Build the API server
Check out the source code and build it using Rust cargo
tools.
git clone https://github.com/LlamaEdge/LlamaEdge
cd LlamaEdge/api-server
cargo build --target wasm32-wasi --release
The llama-api-server.wasm
file is in the target
directory.
cp target/wasm32-wasi/release/llama-api-server.wasm .
Download models
We will need an LLM and a specialized embedding model. While the LLM technically can create embeddings, specialized embedding models can do it much much better.
# The chat model is Llama2 7b chat
curl -LO https://huggingface.co/second-state/Llama-2-7B-Chat-GGUF/resolve/main/Llama-2-7b-chat-hf-Q5_K_M.gguf
# The embedding model is all-MiniLM-L6-v2
curl -LO https://huggingface.co/second-state/All-MiniLM-L6-v2-Embedding-GGUF/resolve/main/all-MiniLM-L6-v2-ggml-model-f16.gguf
Start the API server
We will now start the API server with both models. The LLM is named default
and the embedding model is named embedding
. They each have an external facing model name in the --model-name
argument.
wasmedge --dir .:. \
--nn-preload default:GGML:AUTO:Llama-2-7b-chat-hf-Q5_K_M.gguf \
--nn-preload embedding:GGML:AUTO:all-MiniLM-L6-v2-ggml-model-f16.gguf \
llama-api-server.wasm -p llama-2-chat,embedding --web-ui ./chatbot-ui \
--model-name Llama-2-7b-chat-hf-Q5_K_M,all-MiniLM-L6-v2-ggml-model-f16 \
--ctx-size 4096,384 \
--log-prompts --log-stat
Create the embeddings
First, we use the /files
API to upload a file paris.txt
to the API server.
curl -X POST http://127.0.0.1:8080/v1/files -F "file=@paris.txt"
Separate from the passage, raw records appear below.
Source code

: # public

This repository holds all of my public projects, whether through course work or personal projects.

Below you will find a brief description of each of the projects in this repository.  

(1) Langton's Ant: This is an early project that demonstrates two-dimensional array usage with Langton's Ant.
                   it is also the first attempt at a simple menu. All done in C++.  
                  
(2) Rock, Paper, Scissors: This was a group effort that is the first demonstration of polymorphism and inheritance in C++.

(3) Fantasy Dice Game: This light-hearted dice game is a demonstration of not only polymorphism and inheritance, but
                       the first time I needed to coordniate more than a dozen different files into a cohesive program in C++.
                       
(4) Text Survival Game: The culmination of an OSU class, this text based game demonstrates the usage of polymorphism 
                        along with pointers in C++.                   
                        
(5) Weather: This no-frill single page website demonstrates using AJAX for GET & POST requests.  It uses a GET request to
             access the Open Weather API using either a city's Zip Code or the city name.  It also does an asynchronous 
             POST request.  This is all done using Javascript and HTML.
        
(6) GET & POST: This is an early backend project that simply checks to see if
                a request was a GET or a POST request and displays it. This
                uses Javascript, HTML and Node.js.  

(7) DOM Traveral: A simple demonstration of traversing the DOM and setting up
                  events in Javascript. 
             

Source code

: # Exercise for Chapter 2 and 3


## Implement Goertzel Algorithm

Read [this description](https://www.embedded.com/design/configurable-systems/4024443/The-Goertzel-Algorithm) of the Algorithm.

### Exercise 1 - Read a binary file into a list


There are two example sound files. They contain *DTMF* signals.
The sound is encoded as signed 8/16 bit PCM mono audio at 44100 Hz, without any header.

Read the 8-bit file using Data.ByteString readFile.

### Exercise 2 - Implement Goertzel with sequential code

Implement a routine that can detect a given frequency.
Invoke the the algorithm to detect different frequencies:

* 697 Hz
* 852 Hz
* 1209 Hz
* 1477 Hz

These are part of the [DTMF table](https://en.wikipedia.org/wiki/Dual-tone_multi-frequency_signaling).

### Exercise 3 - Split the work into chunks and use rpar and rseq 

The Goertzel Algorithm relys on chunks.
If the command is successful, you should see the similar output as below in your terminal.
{
"id": "file_4bc24593-2a57-4646-af16-028855e7802e",
"bytes": 2161,
"created_at": 1711611801,
"filename": "paris.txt",
"object": "file",
"purpose": "assistants"
}
Next, take the id
and request the /chunks
API to chunk the file paris.txt
into smaller pieces. The reason is that each embedding vector can only hold limited amount of information. The embedding model can "understand" the file content, and determine the optimistic places to break up the text into chunks.
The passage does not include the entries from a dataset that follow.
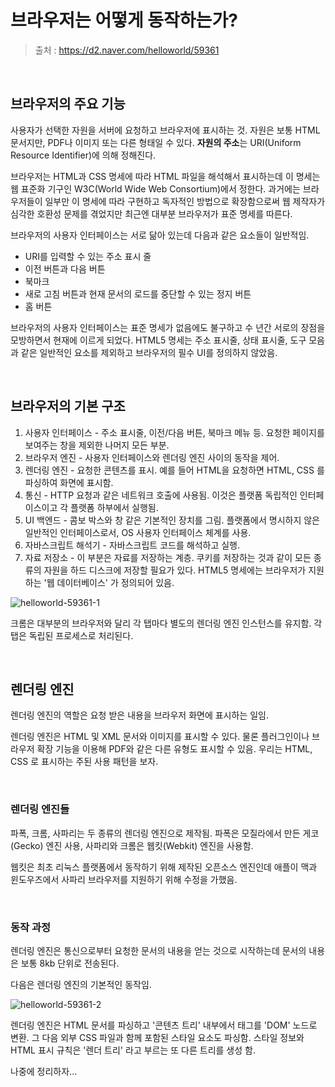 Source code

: # 브라우저는 어떻게 동작하는가?

> 출처 : https://d2.naver.com/helloworld/59361

<br/>

## 브라우저의 주요 기능

사용자가 선택한 자원을 서버에 요청하고 브라우저에 표시하는 것. 자원은 보통 HTML 문서지만, PDF나 이미지 또는 다른 형태일 수 있다. **자원의 주소**는 URI(Uniform Resource Identifier)에 의해 정해진다.

브라우저는 HTML과 CSS 명세에 따라 HTML 파일을 해석해서 표시하는데 이 명세는 웹 표준화 기구인 W3C(World Wide Web Consortium)에서 정한다. 과거에는 브라우저들이 일부만 이 명세에 따라 구현하고 독자적인 방법으로 확장함으로써 웹 제작자가 심각한 호환성 문제를 겪었지만 최근엔 대부분 브라우저가 표준 명세를 따른다.

브라우저의 사용자 인터페이스는 서로 닮아 있는데 다음과 같은 요소들이 일반적임.

- URI를 입력할 수 있는 주소 표시 줄
- 이전 버튼과 다음 버튼
- 북마크
- 새로 고침 버튼과 현재 문서의 로드를 중단할 수 있는 정지 버튼
- 홈 버튼

브라우저의 사용자 인터페이스는 표준 명세가 없음에도 불구하고 수 년간 서로의 장점을 모방하면서 현재에 이르게 되었다. HTML5 명세는 주소 표시줄, 상태 표시줄, 도구 모음과 같은 일반적인 요소를 제외하고 브라우저의 필수 UI를 정의하지 않았음.

<br/>

## 브라우저의 기본 구조

1. 사용자 인터페이스 - 주소 표시줄, 이전/다음 버튼, 북마크 메뉴 등. 요청한 페이지를 보여주는 창을 제외한 나머지 모든 부분.
2. 브라우저 엔진 - 사용자 인터페이스와 렌더링 엔진 사이의 동작을 제어.
3. 렌더링 엔진 - 요청한 콘텐츠를 표시. 예를 들어 HTML을 요청하면 HTML, CSS 를 파싱하여 화면에 표시함.
4. 통신 - HTTP 요청과 같은 네트워크 호출에 사용됨. 이것은 플랫폼 독립적인 인터페이스이고 각 플랫폼 하부에서 실행됨.
5. UI 백엔드 - 콤보 박스와 창 같은 기본적인 장치를 그림. 플랫폼에서 명시하지 않은 일반적인 인터페이스로서, OS 사용자 인터페이스 체계를 사용.
6. 자바스크립트 해석기 - 자바스크립트 코드를 해석하고 실행.
7. 자료 저장소 - 이 부분은 자료를 저장하는 계층. 쿠키를 저장하는 것과 같이 모든 종류의 자원을 하드 디스크에 저장할 필요가 있다. HTML5 명세에는 브라우저가 지원하는 '웹 데이터베이스' 가 정의되어 있음.

![helloworld-59361-1](https://user-images.githubusercontent.com/59427983/112258031-23a04600-8ca9-11eb-8cd9-cf56d9d10ff5.png)

크롬은 대부분의 브라우저와 달리 각 탭마다 별도의 렌더링 엔진 인스턴스를 유지함. 각 탭은 독립된 프로세스로 처리된다.

<br/>

## 렌더링 엔진

렌더링 엔진의 역할은 요청 받은 내용을 브라우저 화면에 표시하는 일임.

렌더링 엔진은 HTML 및 XML 문서와 이미지를 표시할 수 있다. 물론 플러그인이나 브라우저 확장 기능을 이용해 PDF와 같은 다른 유형도 표시할 수 있음. 우리는 HTML, CSS 로 표시하는 주된 사용 패턴을 보자.

<br/>

### 렌더링 엔진들

파폭, 크롬, 사파리는 두 종류의 렌더링 엔진으로 제작됨. 파폭은 모질라에서 만든 게코(Gecko) 엔진 사용, 사파리와 크롬은 웹킷(Webkit) 엔진을 사용함.

웹킷은 최초 리눅스 플랫폼에서 동작하기 위해 제작된 오픈소스 엔진인데 애플이 맥과 윈도우즈에서 사파리 브라우저를 지원하기 위해 수정을 가했음.

<br/>

### 동작 과정

렌더링 엔진은 통신으로부터 요청한 문서의 내용을 얻는 것으로 시작하는데 문서의 내용은 보통 8kb 단위로 전송된다.

다음은 렌더링 엔진의 기본적인 동작임.

![helloworld-59361-2](https://user-images.githubusercontent.com/59427983/112258371-bc36c600-8ca9-11eb-9bdb-8aed8622d53e.png)

렌더링 엔진은 HTML 문서를 파싱하고 '콘텐츠 트리' 내부에서 태그를 'DOM' 노드로 변환. 그 다음 외부 CSS 파일과 함께 포함된 스타일 요소도 파싱함. 스타일 정보와 HTML 표시 규칙은 '렌더 트리' 라고 부르는 또 다른 트리를 생성 함.

나중에 정리하자...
curl -X POST http://localhost:8080/v1/chunks \
-H 'accept:application/json' \
-H 'Content-Type: application/json' \
-d '{"id":"file_4bc24593-2a57-4646-af16-028855e7802e", "filename":"paris.txt"}'
The following is an example return with the generated chunks.
{
"id": "file_4bc24593-2a57-4646-af16-028855e7802e",
"filename": "paris.txt",
"chunks": [
"Paris, city and capital of France, ..., for Paris has retained its importance as a centre for education and intellectual pursuits.",
"Paris’s site at a crossroads ..., drawing to itself much of the talent and vitality of the provinces."
]
}
Finally, use the /embeddings
API to generate the embedding vectors. Make sure that you pass in the embedding model name.
curl -X POST http://localhost:8080/v1/embeddings \
-H 'accept:application/json' \
-H 'Content-Type: application/json' \
-d '{"model": "all-MiniLM-L6-v2-ggml-model-f16", "input":["Paris, city and capital of France, ..., for Paris has retained its importance as a centre for education and intellectual pursuits.", "Paris’s site at a crossroads ..., drawing to itself much of the talent and vitality of the provinces."]}'
The embeddings returned are like below.
{
"object": "list",
"data": [
{
"index": 0,
"object": "embedding",
"embedding": [
0.1428378969,
-0.0447309874,
0.007660218049,
...
-0.0128974719,
-0.03543198109,
0.03974733502,
0.00946635101,
-0.01531364303
]
},
{
"index": 1,
"object": "embedding",
"embedding": [
0.0697753951,
-0.0001159032545,
0.02073983476,
...
0.03565846011,
-0.04550019652,
0.02691745944,
0.02498772368,
-0.003226313973
]
}
],
"model": "all-MiniLM-L6-v2-ggml-model-f16",
"usage": {
"prompt_tokens": 491,
"completion_tokens": 0,
"total_tokens": 491
}
}
Next step
Once you have the embeddings in a JSON file, you can store them into a vector database. It will probably require you to write a script to combine each vector point with its corresponding source text, and then upsert into the database's vector collection. This step will be specific to the vector database and RAG strategy you choose.